Bobby Turner: The biggest risk of being successful in social impact is not recognizing the huge gap between arrogance and distrust — arrogance by shareholders who believe because we have the money we know what’s right for the community, and distrust from the stakeholders who live and breathe these problems every day and who assume we’re there just to make money. The only way to truly conquer that and bridge that gap is by making sure your shareholders are also stakeholders. When you look at the company we’re building, not only are we 100% fanatical about what we’re doing, we’re also 70% diverse. It’s not only gender and ethnicity and religion, it’s also vocation. In our school fund, we have recovering Teach For America teachers. We have recovering public school superintendents. We are of the community, we understand the risks, and when we sit across the table from those stakeholders, they recognize that the shareholders are also the stakeholders. I also can help bridge the gap by partnering with someone like an Andre Agassi or an Eva Longoria, who are ambassadors of great will that can raise the awareness. They are truly philanthropists at heart, and having their seal of approval helps mitigate the concern or the distrust from the community

Katherine Klein: Let’s take it back to your company at Turner Impact Capital. What’s it like to work there?

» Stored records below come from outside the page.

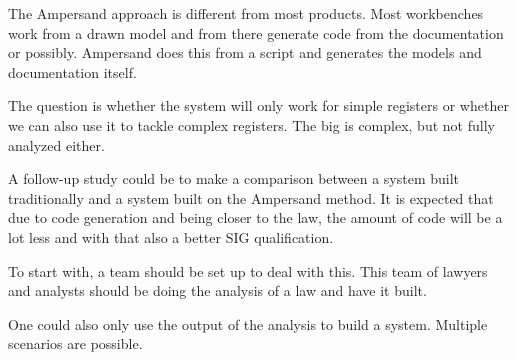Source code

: {The Ampersand approach is different from most products. 
Most workbenches work from a drawn model and from there generate code from the documentation or possibly. 
Ampersand does this from a script and generates the models and documentation itself.}

{The question is whether the system will only work for simple registers or whether we can also use it to tackle complex registers.
The \acrshort{big} is complex, but not fully analyzed either.}

{A follow-up study could be to make a comparison between a system built traditionally and a system built on the Ampersand method. 
It is expected that due to code generation and being closer to the law, the amount of code will be a lot less and with that also a better SIG qualification.}

{To start with, a team should be set up to deal with this. 
This team of lawyers and analysts should be doing the analysis of a law and have it built.}

{One could also only use the output of the analysis to build a system. 
Multiple scenarios are possible.}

Bobby Turner: It’s awesome. You’re surrounded by a group of people that are 70% diverse. It means they’re not guys. It means they’re not Americans. It means they’re not one religion, not one gender, not one sexual orientation, not one of anything. So, when we sit around a table, we understand the nuances of every stakeholder in America. I learn every day. The reality is most people dream while they’re asleep. It’s easy for people to dream while they’re asleep. It’s those that have the courage to dream while they’re awake who will change the world. We have populated Turner Impact with a group of people, recovering professionals from all aspects of life, who have a shared courage to dream while they’re awake and not take no for an answer. So, I don’t go to work any longer. I go to play every day of my life.